- Exercise goal: As you look over the data below, please find each line where the word "work" appears, then copy it.

- Records:
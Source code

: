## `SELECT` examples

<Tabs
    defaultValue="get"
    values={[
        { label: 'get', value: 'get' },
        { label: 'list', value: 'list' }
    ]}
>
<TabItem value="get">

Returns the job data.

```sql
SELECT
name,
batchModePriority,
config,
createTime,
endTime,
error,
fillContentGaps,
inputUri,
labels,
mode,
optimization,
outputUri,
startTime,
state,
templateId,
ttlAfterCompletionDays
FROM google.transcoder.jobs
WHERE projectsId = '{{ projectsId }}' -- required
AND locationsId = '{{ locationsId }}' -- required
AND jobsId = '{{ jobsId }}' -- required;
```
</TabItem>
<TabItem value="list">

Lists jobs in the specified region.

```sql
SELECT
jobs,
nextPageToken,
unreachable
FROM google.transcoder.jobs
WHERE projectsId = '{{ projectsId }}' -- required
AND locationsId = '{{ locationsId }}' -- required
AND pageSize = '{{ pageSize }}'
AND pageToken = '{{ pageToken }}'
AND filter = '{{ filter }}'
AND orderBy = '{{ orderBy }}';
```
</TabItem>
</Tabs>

--

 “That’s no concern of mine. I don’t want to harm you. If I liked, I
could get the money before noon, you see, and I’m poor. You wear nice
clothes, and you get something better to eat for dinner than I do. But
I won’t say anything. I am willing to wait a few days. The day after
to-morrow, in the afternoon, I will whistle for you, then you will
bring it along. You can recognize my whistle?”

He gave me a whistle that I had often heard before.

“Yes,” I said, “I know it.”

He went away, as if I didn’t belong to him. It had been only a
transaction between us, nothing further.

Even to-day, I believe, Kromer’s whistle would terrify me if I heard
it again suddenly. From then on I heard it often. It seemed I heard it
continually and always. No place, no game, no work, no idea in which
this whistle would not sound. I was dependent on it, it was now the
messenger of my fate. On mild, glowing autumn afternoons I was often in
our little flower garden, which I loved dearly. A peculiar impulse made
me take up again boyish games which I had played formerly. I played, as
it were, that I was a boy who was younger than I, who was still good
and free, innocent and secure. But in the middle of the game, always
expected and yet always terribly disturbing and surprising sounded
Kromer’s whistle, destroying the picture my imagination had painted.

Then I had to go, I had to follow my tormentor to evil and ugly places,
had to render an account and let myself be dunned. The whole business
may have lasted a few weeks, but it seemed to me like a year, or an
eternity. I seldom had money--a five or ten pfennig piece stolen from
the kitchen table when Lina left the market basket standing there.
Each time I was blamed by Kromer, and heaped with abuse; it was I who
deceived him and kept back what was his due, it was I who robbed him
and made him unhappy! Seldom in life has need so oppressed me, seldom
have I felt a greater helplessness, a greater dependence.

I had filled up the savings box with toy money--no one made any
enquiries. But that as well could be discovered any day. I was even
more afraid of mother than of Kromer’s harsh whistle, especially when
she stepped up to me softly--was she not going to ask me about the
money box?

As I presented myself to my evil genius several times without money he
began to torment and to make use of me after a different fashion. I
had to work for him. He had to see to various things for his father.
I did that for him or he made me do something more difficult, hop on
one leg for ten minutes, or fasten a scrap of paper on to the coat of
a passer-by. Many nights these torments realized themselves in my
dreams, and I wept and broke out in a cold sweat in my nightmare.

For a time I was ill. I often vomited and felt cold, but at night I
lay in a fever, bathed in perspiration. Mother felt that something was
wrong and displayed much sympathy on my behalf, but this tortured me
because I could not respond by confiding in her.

- The answer:
continually and always. No place, no game, no work, no idea in which
had to work for him. He had to see to various things for his father.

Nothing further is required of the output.